Data items
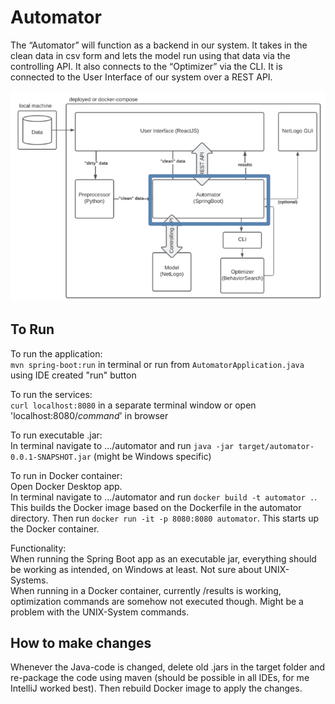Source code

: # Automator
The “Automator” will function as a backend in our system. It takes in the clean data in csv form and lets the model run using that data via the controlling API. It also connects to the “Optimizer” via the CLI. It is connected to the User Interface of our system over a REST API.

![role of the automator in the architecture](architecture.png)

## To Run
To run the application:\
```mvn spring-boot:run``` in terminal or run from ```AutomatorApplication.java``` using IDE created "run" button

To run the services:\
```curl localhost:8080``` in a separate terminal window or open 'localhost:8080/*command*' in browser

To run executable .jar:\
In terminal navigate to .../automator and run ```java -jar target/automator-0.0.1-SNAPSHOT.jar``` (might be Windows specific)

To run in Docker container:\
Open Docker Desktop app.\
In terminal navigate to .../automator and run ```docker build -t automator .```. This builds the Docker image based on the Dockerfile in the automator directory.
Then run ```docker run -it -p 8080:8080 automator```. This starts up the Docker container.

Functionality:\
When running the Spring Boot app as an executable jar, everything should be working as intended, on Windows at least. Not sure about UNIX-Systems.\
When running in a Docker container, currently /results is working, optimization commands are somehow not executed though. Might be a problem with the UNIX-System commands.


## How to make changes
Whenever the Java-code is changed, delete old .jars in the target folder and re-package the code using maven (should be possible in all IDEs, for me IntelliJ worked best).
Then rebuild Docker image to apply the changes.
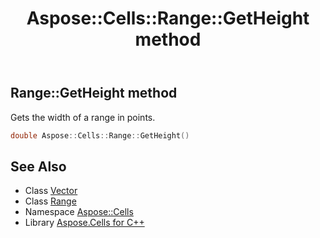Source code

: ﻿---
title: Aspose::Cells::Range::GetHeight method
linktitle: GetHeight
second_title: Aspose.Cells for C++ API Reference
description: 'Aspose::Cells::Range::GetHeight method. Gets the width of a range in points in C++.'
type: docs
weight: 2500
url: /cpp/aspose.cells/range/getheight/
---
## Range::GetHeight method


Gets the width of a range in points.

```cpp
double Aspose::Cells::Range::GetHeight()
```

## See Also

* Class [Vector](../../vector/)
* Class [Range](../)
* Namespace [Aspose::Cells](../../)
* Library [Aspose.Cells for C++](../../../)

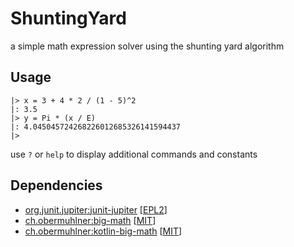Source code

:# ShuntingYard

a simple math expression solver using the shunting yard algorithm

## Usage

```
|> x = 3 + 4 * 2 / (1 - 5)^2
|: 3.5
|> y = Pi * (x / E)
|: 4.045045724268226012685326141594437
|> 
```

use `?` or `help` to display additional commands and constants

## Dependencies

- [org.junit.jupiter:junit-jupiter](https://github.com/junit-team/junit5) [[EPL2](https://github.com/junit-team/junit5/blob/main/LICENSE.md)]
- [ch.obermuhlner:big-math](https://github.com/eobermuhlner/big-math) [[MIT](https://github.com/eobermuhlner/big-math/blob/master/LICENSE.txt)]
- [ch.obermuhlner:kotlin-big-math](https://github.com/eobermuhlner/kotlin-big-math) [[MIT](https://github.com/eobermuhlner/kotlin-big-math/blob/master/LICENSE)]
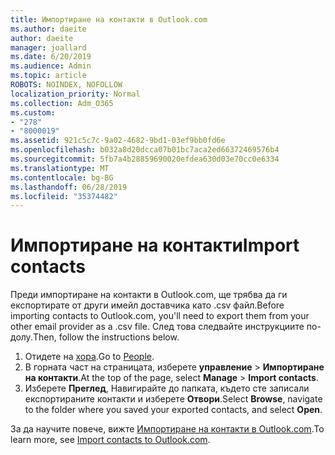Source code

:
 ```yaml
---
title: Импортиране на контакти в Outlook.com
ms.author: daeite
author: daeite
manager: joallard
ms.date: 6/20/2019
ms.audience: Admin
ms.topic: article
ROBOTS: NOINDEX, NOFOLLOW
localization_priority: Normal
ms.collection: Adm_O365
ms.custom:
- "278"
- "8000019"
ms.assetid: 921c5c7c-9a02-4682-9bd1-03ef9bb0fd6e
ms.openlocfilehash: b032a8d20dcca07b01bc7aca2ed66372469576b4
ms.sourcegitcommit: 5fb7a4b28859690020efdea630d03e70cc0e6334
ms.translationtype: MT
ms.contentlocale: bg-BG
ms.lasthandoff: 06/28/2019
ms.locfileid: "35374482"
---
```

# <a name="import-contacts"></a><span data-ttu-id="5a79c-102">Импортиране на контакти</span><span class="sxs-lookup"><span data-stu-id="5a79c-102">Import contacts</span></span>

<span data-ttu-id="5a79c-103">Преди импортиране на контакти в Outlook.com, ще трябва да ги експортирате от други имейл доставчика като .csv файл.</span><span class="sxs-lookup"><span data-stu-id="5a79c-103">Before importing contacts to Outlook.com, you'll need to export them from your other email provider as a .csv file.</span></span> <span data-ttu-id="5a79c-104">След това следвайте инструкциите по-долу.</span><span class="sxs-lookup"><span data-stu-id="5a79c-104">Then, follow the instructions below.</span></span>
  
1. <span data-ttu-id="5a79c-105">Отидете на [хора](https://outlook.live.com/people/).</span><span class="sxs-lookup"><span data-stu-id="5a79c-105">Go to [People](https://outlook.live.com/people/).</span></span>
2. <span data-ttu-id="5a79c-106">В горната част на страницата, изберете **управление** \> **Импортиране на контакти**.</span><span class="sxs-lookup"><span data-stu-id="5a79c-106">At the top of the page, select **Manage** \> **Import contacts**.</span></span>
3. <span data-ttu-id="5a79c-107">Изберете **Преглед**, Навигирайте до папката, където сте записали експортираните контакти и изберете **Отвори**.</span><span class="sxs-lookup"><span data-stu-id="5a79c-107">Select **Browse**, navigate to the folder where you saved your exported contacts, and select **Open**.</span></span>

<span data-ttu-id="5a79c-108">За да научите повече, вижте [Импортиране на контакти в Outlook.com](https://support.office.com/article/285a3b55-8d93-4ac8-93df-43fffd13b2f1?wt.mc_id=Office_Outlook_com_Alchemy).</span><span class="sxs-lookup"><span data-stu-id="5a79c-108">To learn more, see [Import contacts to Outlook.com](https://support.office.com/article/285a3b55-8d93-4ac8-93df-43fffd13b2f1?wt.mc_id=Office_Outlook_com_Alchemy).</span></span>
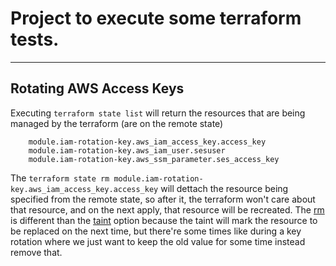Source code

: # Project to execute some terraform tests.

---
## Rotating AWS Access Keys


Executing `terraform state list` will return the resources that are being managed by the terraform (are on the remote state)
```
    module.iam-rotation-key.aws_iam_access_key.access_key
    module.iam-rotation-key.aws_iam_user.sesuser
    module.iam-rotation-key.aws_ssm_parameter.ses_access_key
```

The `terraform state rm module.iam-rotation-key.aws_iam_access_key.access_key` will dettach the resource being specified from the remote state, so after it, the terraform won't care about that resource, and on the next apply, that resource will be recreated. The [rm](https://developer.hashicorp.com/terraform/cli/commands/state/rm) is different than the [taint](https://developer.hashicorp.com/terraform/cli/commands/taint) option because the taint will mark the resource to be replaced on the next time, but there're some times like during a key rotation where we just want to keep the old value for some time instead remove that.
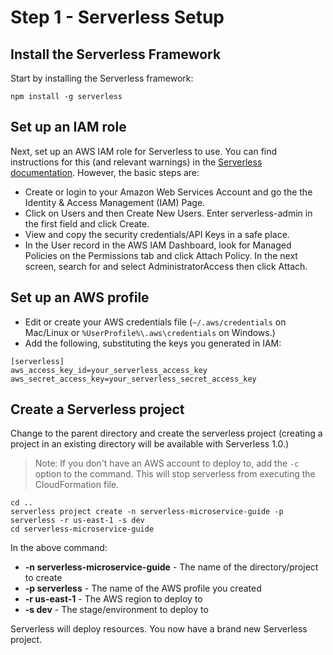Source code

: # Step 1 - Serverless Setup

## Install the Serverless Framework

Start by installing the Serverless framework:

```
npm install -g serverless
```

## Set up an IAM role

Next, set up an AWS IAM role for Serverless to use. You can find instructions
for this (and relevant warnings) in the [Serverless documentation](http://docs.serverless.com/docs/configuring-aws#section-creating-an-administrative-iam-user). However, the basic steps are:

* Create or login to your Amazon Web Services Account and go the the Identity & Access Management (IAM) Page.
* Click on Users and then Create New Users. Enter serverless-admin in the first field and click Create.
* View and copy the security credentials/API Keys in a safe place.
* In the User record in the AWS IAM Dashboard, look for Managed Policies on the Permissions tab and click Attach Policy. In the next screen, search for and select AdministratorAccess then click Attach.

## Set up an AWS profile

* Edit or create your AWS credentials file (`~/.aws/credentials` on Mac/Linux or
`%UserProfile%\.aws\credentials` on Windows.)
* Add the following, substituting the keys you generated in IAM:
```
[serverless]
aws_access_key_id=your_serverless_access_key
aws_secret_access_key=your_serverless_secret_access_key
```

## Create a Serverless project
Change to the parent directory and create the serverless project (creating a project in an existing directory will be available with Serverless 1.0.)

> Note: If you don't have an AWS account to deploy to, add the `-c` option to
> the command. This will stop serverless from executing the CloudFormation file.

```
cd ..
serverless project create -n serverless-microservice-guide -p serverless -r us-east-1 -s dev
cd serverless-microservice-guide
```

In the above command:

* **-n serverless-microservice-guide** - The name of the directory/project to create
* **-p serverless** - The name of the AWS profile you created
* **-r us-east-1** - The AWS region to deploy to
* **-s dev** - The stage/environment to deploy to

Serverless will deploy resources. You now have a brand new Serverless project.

EXERCISE DESCRIPTION :: Show all lines in the entries above where the word "that" appears.

THE ANSWER ::
The “Automator” will function as a backend in our system. It takes in the clean data in csv form and lets the model run using that data via the controlling API. It also connects to the “Optimizer” via the CLI. It is connected to the User Interface of our system over a REST API.
Executing `terraform state list` will return the resources that are being managed by the terraform (are on the remote state)
The `terraform state rm module.iam-rotation-key.aws_iam_access_key.access_key` will dettach the resource being specified from the remote state, so after it, the terraform won't care about that resource, and on the next apply, that resource will be recreated. The [rm](https://developer.hashicorp.com/terraform/cli/commands/state/rm) is different than the [taint](https://developer.hashicorp.com/terraform/cli/commands/taint) option because the taint will mark the resource to be replaced on the next time, but there're some times like during a key rotation where we just want to keep the old value for some time instead remove that.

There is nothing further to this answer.